- Work instructions
Set down all of the records exactly.

- Supplied data
==*==
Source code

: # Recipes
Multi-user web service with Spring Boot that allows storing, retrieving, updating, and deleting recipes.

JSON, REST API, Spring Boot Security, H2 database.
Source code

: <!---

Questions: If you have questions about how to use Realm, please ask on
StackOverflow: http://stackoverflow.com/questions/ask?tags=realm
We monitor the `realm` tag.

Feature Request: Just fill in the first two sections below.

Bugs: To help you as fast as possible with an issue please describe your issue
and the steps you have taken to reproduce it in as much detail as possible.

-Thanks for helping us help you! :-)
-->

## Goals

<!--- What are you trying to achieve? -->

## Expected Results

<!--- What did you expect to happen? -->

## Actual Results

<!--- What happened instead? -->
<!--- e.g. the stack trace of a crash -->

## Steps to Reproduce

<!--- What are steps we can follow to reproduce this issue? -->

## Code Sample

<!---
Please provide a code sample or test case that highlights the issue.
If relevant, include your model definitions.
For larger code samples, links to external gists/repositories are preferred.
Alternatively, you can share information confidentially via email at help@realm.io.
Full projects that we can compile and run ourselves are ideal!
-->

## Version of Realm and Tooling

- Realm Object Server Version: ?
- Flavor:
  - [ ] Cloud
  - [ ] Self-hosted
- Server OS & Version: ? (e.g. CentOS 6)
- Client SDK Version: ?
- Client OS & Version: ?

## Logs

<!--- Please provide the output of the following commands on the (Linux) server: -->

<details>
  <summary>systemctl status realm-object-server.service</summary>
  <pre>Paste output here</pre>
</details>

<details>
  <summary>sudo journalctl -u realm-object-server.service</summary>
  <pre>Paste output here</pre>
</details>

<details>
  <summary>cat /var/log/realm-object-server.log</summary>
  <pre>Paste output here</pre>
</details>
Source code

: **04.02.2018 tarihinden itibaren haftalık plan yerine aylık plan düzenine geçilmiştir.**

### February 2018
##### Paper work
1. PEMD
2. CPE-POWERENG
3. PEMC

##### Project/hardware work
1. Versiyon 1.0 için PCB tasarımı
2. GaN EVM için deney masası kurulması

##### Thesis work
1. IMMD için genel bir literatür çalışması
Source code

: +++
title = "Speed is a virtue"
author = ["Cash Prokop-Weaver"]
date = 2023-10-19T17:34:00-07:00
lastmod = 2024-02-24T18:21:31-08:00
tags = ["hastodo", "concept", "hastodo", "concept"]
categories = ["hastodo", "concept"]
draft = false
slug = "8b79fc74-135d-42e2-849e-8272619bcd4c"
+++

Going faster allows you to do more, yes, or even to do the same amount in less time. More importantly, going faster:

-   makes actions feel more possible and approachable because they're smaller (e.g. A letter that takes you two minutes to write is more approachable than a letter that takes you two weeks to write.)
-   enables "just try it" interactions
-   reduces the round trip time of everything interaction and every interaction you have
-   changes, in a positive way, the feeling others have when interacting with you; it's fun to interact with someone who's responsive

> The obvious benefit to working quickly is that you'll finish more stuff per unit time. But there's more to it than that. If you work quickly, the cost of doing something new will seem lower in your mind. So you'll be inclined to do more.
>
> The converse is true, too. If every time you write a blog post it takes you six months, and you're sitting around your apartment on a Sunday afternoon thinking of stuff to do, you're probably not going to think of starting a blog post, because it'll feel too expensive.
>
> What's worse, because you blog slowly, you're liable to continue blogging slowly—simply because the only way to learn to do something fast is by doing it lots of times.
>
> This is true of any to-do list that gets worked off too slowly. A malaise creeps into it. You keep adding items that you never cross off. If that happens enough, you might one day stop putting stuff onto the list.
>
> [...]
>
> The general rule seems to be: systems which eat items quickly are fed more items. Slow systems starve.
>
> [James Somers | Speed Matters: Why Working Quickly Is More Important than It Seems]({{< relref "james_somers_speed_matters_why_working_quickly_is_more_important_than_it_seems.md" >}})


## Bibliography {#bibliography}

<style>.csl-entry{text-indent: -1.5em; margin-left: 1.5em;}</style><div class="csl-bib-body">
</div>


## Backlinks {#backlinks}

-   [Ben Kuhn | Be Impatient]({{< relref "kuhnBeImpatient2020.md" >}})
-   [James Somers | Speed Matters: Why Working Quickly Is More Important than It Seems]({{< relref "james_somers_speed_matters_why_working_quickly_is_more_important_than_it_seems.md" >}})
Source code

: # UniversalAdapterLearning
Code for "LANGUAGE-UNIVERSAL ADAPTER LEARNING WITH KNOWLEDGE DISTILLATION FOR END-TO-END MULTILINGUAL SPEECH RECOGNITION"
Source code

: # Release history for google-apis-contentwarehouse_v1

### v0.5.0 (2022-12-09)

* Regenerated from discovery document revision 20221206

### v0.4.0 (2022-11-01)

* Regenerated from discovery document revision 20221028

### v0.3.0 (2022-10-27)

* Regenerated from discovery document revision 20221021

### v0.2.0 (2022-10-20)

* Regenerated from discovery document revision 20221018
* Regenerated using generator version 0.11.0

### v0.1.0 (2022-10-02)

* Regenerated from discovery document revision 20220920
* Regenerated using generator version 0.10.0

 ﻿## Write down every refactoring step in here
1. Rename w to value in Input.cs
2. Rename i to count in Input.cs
==*==
- Response
Source code

: # Recipes
Multi-user web service with Spring Boot that allows storing, retrieving, updating, and deleting recipes.

JSON, REST API, Spring Boot Security, H2 database.
Source code

: <!---

Questions: If you have questions about how to use Realm, please ask on
StackOverflow: http://stackoverflow.com/questions/ask?tags=realm
We monitor the `realm` tag.

Feature Request: Just fill in the first two sections below.

Bugs: To help you as fast as possible with an issue please describe your issue
and the steps you have taken to reproduce it in as much detail as possible.

-Thanks for helping us help you! :-)
-->

## Goals

<!--- What are you trying to achieve? -->

## Expected Results

<!--- What did you expect to happen? -->

## Actual Results

<!--- What happened instead? -->
<!--- e.g. the stack trace of a crash -->

## Steps to Reproduce

<!--- What are steps we can follow to reproduce this issue? -->

## Code Sample

<!---
Please provide a code sample or test case that highlights the issue.
If relevant, include your model definitions.
For larger code samples, links to external gists/repositories are preferred.
Alternatively, you can share information confidentially via email at help@realm.io.
Full projects that we can compile and run ourselves are ideal!
-->

## Version of Realm and Tooling

- Realm Object Server Version: ?
- Flavor:
  - [ ] Cloud
  - [ ] Self-hosted
- Server OS & Version: ? (e.g. CentOS 6)
- Client SDK Version: ?
- Client OS & Version: ?

## Logs

<!--- Please provide the output of the following commands on the (Linux) server: -->

<details>
  <summary>systemctl status realm-object-server.service</summary>
  <pre>Paste output here</pre>
</details>

<details>
  <summary>sudo journalctl -u realm-object-server.service</summary>
  <pre>Paste output here</pre>
</details>

<details>
  <summary>cat /var/log/realm-object-server.log</summary>
  <pre>Paste output here</pre>
</details>
Source code

: **04.02.2018 tarihinden itibaren haftalık plan yerine aylık plan düzenine geçilmiştir.**

### February 2018
##### Paper work
1. PEMD
2. CPE-POWERENG
3. PEMC

##### Project/hardware work
1. Versiyon 1.0 için PCB tasarımı
2. GaN EVM için deney masası kurulması

##### Thesis work
1. IMMD için genel bir literatür çalışması
Source code

: +++
title = "Speed is a virtue"
author = ["Cash Prokop-Weaver"]
date = 2023-10-19T17:34:00-07:00
lastmod = 2024-02-24T18:21:31-08:00
tags = ["hastodo", "concept", "hastodo", "concept"]
categories = ["hastodo", "concept"]
draft = false
slug = "8b79fc74-135d-42e2-849e-8272619bcd4c"
+++

Going faster allows you to do more, yes, or even to do the same amount in less time. More importantly, going faster:

-   makes actions feel more possible and approachable because they're smaller (e.g. A letter that takes you two minutes to write is more approachable than a letter that takes you two weeks to write.)
-   enables "just try it" interactions
-   reduces the round trip time of everything interaction and every interaction you have
-   changes, in a positive way, the feeling others have when interacting with you; it's fun to interact with someone who's responsive

> The obvious benefit to working quickly is that you'll finish more stuff per unit time. But there's more to it than that. If you work quickly, the cost of doing something new will seem lower in your mind. So you'll be inclined to do more.
>
> The converse is true, too. If every time you write a blog post it takes you six months, and you're sitting around your apartment on a Sunday afternoon thinking of stuff to do, you're probably not going to think of starting a blog post, because it'll feel too expensive.
>
> What's worse, because you blog slowly, you're liable to continue blogging slowly—simply because the only way to learn to do something fast is by doing it lots of times.
>
> This is true of any to-do list that gets worked off too slowly. A malaise creeps into it. You keep adding items that you never cross off. If that happens enough, you might one day stop putting stuff onto the list.
>
> [...]
>
> The general rule seems to be: systems which eat items quickly are fed more items. Slow systems starve.
>
> [James Somers | Speed Matters: Why Working Quickly Is More Important than It Seems]({{< relref "james_somers_speed_matters_why_working_quickly_is_more_important_than_it_seems.md" >}})


## Bibliography {#bibliography}

<style>.csl-entry{text-indent: -1.5em; margin-left: 1.5em;}</style><div class="csl-bib-body">
</div>


## Backlinks {#backlinks}

-   [Ben Kuhn | Be Impatient]({{< relref "kuhnBeImpatient2020.md" >}})
-   [James Somers | Speed Matters: Why Working Quickly Is More Important than It Seems]({{< relref "james_somers_speed_matters_why_working_quickly_is_more_important_than_it_seems.md" >}})
Source code

: # UniversalAdapterLearning
Code for "LANGUAGE-UNIVERSAL ADAPTER LEARNING WITH KNOWLEDGE DISTILLATION FOR END-TO-END MULTILINGUAL SPEECH RECOGNITION"
Source code

: # Release history for google-apis-contentwarehouse_v1

### v0.5.0 (2022-12-09)

* Regenerated from discovery document revision 20221206

### v0.4.0 (2022-11-01)

* Regenerated from discovery document revision 20221028

### v0.3.0 (2022-10-27)

* Regenerated from discovery document revision 20221021

### v0.2.0 (2022-10-20)

* Regenerated from discovery document revision 20221018
* Regenerated using generator version 0.11.0

### v0.1.0 (2022-10-02)

* Regenerated from discovery document revision 20220920
* Regenerated using generator version 0.10.0

 ﻿## Write down every refactoring step in here
1. Rename w to value in Input.cs
2. Rename i to count in Input.cs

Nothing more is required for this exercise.